> **ACTIVITY**:
What you give back should match the entries below character for character.

━━ RECORDS PROVIDED

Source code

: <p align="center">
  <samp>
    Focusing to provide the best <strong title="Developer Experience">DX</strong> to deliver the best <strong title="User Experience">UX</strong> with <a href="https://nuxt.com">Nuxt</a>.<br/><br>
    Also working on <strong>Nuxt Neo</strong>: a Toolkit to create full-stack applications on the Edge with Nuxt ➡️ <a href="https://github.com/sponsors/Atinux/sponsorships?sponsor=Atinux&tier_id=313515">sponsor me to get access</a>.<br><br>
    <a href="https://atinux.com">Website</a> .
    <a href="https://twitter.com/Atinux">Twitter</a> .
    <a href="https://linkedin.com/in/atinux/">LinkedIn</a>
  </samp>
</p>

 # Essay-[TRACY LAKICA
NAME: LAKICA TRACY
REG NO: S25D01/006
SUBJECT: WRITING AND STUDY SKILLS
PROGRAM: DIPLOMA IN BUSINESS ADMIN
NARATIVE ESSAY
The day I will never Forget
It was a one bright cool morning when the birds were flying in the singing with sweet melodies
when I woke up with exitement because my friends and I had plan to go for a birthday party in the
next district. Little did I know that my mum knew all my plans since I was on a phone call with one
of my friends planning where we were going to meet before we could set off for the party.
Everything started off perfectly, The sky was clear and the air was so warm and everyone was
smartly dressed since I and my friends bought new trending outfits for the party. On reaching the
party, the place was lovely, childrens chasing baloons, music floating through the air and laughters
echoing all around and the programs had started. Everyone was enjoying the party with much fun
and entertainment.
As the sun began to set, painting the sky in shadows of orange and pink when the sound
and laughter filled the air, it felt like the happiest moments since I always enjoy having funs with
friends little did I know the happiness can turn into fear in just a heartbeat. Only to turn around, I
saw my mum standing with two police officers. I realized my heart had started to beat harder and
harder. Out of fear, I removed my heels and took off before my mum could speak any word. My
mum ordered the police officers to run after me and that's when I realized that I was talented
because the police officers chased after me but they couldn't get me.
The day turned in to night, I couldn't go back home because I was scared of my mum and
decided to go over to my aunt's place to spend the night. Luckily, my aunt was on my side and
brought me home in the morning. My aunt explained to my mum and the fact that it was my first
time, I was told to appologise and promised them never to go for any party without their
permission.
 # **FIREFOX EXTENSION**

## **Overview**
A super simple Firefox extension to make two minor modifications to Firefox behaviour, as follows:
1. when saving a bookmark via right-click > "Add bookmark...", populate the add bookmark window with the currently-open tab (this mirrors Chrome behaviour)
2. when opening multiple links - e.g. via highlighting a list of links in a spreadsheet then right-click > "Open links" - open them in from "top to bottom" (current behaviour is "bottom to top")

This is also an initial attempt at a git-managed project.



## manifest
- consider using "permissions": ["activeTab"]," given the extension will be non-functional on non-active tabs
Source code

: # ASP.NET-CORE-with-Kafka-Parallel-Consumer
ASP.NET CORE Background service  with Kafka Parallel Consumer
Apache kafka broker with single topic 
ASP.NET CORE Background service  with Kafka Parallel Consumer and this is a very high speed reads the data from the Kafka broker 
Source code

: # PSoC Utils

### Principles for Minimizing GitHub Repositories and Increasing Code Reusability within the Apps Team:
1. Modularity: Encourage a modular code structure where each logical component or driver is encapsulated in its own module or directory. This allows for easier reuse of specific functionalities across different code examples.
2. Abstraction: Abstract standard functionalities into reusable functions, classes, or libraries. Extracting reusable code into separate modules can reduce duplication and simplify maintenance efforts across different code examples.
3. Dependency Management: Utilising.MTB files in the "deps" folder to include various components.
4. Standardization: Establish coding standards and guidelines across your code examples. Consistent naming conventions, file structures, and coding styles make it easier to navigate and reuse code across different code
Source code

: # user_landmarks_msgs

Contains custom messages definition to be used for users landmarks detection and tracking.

━━━━

> **RESULT**:
Source code

: <p align="center">
  <samp>
    Focusing to provide the best <strong title="Developer Experience">DX</strong> to deliver the best <strong title="User Experience">UX</strong> with <a href="https://nuxt.com">Nuxt</a>.<br/><br>
    Also working on <strong>Nuxt Neo</strong>: a Toolkit to create full-stack applications on the Edge with Nuxt ➡️ <a href="https://github.com/sponsors/Atinux/sponsorships?sponsor=Atinux&tier_id=313515">sponsor me to get access</a>.<br><br>
    <a href="https://atinux.com">Website</a> .
    <a href="https://twitter.com/Atinux">Twitter</a> .
    <a href="https://linkedin.com/in/atinux/">LinkedIn</a>
  </samp>
</p>

 # Essay-[TRACY LAKICA
NAME: LAKICA TRACY
REG NO: S25D01/006
SUBJECT: WRITING AND STUDY SKILLS
PROGRAM: DIPLOMA IN BUSINESS ADMIN
NARATIVE ESSAY
The day I will never Forget
It was a one bright cool morning when the birds were flying in the singing with sweet melodies
when I woke up with exitement because my friends and I had plan to go for a birthday party in the
next district. Little did I know that my mum knew all my plans since I was on a phone call with one
of my friends planning where we were going to meet before we could set off for the party.
Everything started off perfectly, The sky was clear and the air was so warm and everyone was
smartly dressed since I and my friends bought new trending outfits for the party. On reaching the
party, the place was lovely, childrens chasing baloons, music floating through the air and laughters
echoing all around and the programs had started. Everyone was enjoying the party with much fun
and entertainment.
As the sun began to set, painting the sky in shadows of orange and pink when the sound
and laughter filled the air, it felt like the happiest moments since I always enjoy having funs with
friends little did I know the happiness can turn into fear in just a heartbeat. Only to turn around, I
saw my mum standing with two police officers. I realized my heart had started to beat harder and
harder. Out of fear, I removed my heels and took off before my mum could speak any word. My
mum ordered the police officers to run after me and that's when I realized that I was talented
because the police officers chased after me but they couldn't get me.
The day turned in to night, I couldn't go back home because I was scared of my mum and
decided to go over to my aunt's place to spend the night. Luckily, my aunt was on my side and
brought me home in the morning. My aunt explained to my mum and the fact that it was my first
time, I was told to appologise and promised them never to go for any party without their
permission.
 # **FIREFOX EXTENSION**

## **Overview**
A super simple Firefox extension to make two minor modifications to Firefox behaviour, as follows:
1. when saving a bookmark via right-click > "Add bookmark...", populate the add bookmark window with the currently-open tab (this mirrors Chrome behaviour)
2. when opening multiple links - e.g. via highlighting a list of links in a spreadsheet then right-click > "Open links" - open them in from "top to bottom" (current behaviour is "bottom to top")

This is also an initial attempt at a git-managed project.



## manifest
- consider using "permissions": ["activeTab"]," given the extension will be non-functional on non-active tabs
Source code

: # ASP.NET-CORE-with-Kafka-Parallel-Consumer
ASP.NET CORE Background service  with Kafka Parallel Consumer
Apache kafka broker with single topic 
ASP.NET CORE Background service  with Kafka Parallel Consumer and this is a very high speed reads the data from the Kafka broker 
Source code

: # PSoC Utils

### Principles for Minimizing GitHub Repositories and Increasing Code Reusability within the Apps Team:
1. Modularity: Encourage a modular code structure where each logical component or driver is encapsulated in its own module or directory. This allows for easier reuse of specific functionalities across different code examples.
2. Abstraction: Abstract standard functionalities into reusable functions, classes, or libraries. Extracting reusable code into separate modules can reduce duplication and simplify maintenance efforts across different code examples.
3. Dependency Management: Utilising.MTB files in the "deps" folder to include various components.
4. Standardization: Establish coding standards and guidelines across your code examples. Consistent naming conventions, file structures, and coding styles make it easier to navigate and reuse code across different code
Source code

: # user_landmarks_msgs

Contains custom messages definition to be used for users landmarks detection and tracking.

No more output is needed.